_Activity_.
Your answer must be the full listing, word for word, with no images in it.

Excerpted data below:

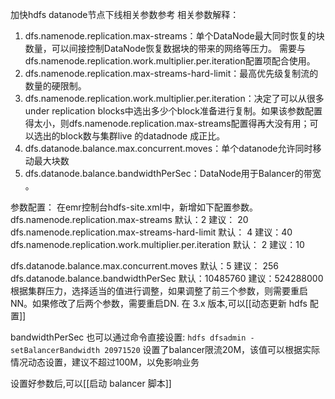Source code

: 
加快hdfs datanode节点下线相关参数参考 相关参数解释：
1. dfs.namenode.replication.max-streams：单个DataNode最大同时恢复的块数量，可以间接控制DataNode恢复数据块的带来的网络等压力。
   需要与 dfs.namenode.replication.work.multiplier.per.iteration配置项配合使用。 
2. dfs.namenode.replication.max-streams-hard-limit：最高优先级复制流的数量的硬限制。
3. dfs.namenode.replication.work.multiplier.per.iteration：决定了可以从很多under replication blocks中选出多少个block准备进行复制。如果该参数配置得太小，则dfs.namenode.replication.max-streams配置得再大没有用；可以选出的block数与集群live 的datadnode 成正比。 
4. dfs.datanode.balance.max.concurrent.moves：单个datanode允许同时移动最大块数
5. dfs.datanode.balance.bandwidthPerSec：DataNode用于Balancer的带宽 。  


参数配置： 在emr控制台hdfs-site.xml中，新增如下配置参数。 
dfs.namenode.replication.max-streams 默认：2 建议： 20 
dfs.namenode.replication.max-streams-hard-limit 默认： 4 建议：40 dfs.namenode.replication.work.multiplier.per.iteration 默认： 2 建议：10 


dfs.datanode.balance.max.concurrent.moves 默认：5 建议： 256 dfs.datanode.balance.bandwidthPerSec 默认：10485760 建议：524288000  
根据集群压力，选择适当的值进行调整，如果调整了前三个参数，则需要重启NN。如果修改了后两个参数，需要重启DN. 在 3.x 版本,可以[[动态更新 hdfs 配置]]

bandwidthPerSec 也可以通过命令直接设置:
`hdfs dfsadmin -setBalancerBandwidth 20971520`  设置了balancer限流20M，该值可以根据实际情况动态设置，建议不超过100M，以免影响业务


设置好参数后,可以[[启动 balancer 脚本]]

End of Excerpted data.

_Response area_.
Source code

: 
加快hdfs datanode节点下线相关参数参考 相关参数解释：
1. dfs.namenode.replication.max-streams：单个DataNode最大同时恢复的块数量，可以间接控制DataNode恢复数据块的带来的网络等压力。
   需要与 dfs.namenode.replication.work.multiplier.per.iteration配置项配合使用。 
2. dfs.namenode.replication.max-streams-hard-limit：最高优先级复制流的数量的硬限制。
3. dfs.namenode.replication.work.multiplier.per.iteration：决定了可以从很多under replication blocks中选出多少个block准备进行复制。如果该参数配置得太小，则dfs.namenode.replication.max-streams配置得再大没有用；可以选出的block数与集群live 的datadnode 成正比。 
4. dfs.datanode.balance.max.concurrent.moves：单个datanode允许同时移动最大块数
5. dfs.datanode.balance.bandwidthPerSec：DataNode用于Balancer的带宽 。  


参数配置： 在emr控制台hdfs-site.xml中，新增如下配置参数。 
dfs.namenode.replication.max-streams 默认：2 建议： 20 
dfs.namenode.replication.max-streams-hard-limit 默认： 4 建议：40 dfs.namenode.replication.work.multiplier.per.iteration 默认： 2 建议：10 


dfs.datanode.balance.max.concurrent.moves 默认：5 建议： 256 dfs.datanode.balance.bandwidthPerSec 默认：10485760 建议：524288000  
根据集群压力，选择适当的值进行调整，如果调整了前三个参数，则需要重启NN。如果修改了后两个参数，需要重启DN. 在 3.x 版本,可以[[动态更新 hdfs 配置]]

bandwidthPerSec 也可以通过命令直接设置:
`hdfs dfsadmin -setBalancerBandwidth 20971520`  设置了balancer限流20M，该值可以根据实际情况动态设置，建议不超过100M，以免影响业务


设置好参数后,可以[[启动 balancer 脚本]]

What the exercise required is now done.